[Supplied material]
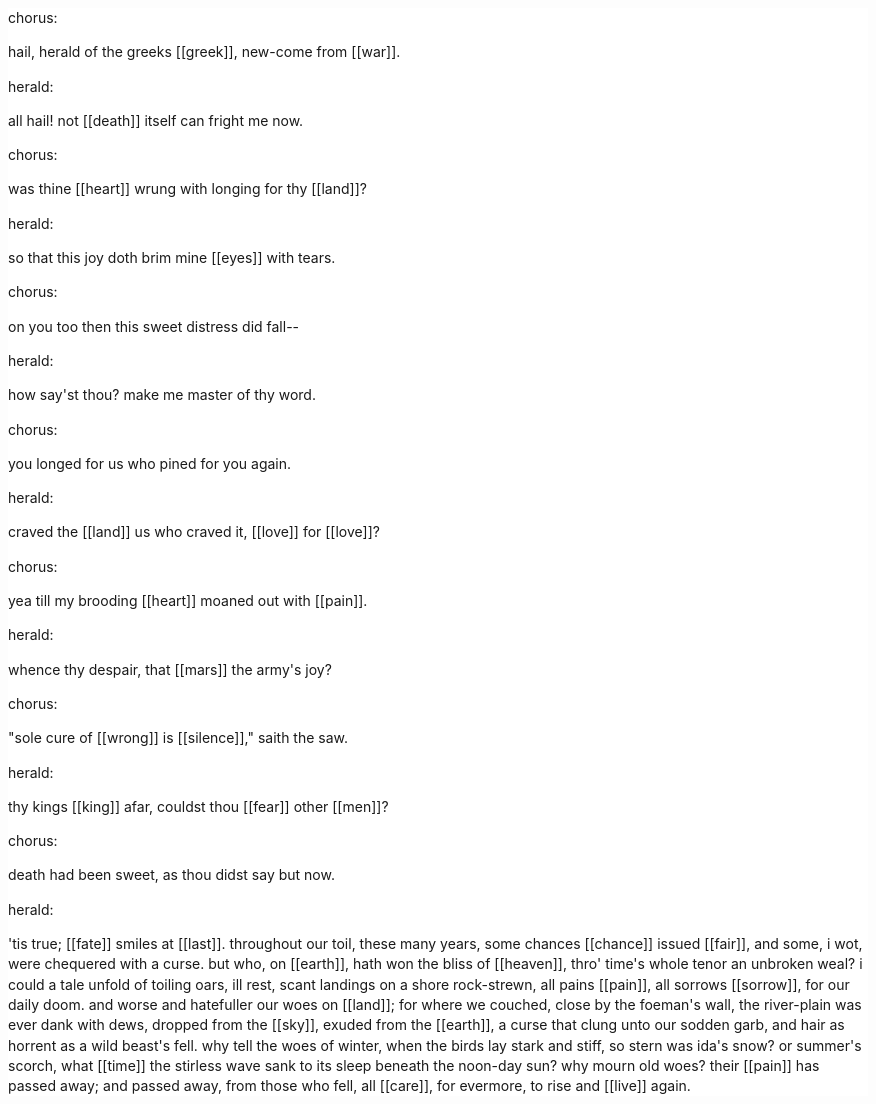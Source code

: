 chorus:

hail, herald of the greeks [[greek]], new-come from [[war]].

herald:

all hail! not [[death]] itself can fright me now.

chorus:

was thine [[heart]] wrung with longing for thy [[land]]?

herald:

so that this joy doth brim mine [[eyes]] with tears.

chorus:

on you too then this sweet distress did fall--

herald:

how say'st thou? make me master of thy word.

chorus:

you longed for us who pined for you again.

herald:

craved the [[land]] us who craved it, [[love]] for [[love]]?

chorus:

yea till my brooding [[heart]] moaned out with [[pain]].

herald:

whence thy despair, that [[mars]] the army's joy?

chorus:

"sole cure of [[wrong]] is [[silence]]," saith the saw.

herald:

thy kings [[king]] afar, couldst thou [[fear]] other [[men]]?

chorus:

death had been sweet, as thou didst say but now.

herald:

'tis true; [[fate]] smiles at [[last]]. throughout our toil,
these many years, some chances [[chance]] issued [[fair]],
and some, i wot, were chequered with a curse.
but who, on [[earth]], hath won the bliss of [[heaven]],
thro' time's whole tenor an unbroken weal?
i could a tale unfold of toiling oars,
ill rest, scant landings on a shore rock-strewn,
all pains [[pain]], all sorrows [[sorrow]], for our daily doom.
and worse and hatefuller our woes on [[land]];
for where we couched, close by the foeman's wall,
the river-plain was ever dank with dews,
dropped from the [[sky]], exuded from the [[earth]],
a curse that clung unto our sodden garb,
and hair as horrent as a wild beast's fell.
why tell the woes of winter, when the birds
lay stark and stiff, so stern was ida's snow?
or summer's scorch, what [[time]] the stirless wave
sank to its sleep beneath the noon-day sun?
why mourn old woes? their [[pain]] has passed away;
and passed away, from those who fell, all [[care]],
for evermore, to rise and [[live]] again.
[/Supplied material]
▶ _What you will do_: Using the entries shown above, reproduce verbatim the lines from the line bearing "saith the saw." to the line bearing "lay stark and stiff, so stern was ida's snow?", inclusive.

▶ _Result below_:
"sole cure of [[wrong]] is [[silence]]," saith the saw.

herald:

thy kings [[king]] afar, couldst thou [[fear]] other [[men]]?

chorus:

death had been sweet, as thou didst say but now.

herald:

'tis true; [[fate]] smiles at [[last]]. throughout our toil,
these many years, some chances [[chance]] issued [[fair]],
and some, i wot, were chequered with a curse.
but who, on [[earth]], hath won the bliss of [[heaven]],
thro' time's whole tenor an unbroken weal?
i could a tale unfold of toiling oars,
ill rest, scant landings on a shore rock-strewn,
all pains [[pain]], all sorrows [[sorrow]], for our daily doom.
and worse and hatefuller our woes on [[land]];
for where we couched, close by the foeman's wall,
the river-plain was ever dank with dews,
dropped from the [[sky]], exuded from the [[earth]],
a curse that clung unto our sodden garb,
and hair as horrent as a wild beast's fell.
why tell the woes of winter, when the birds
lay stark and stiff, so stern was ida's snow?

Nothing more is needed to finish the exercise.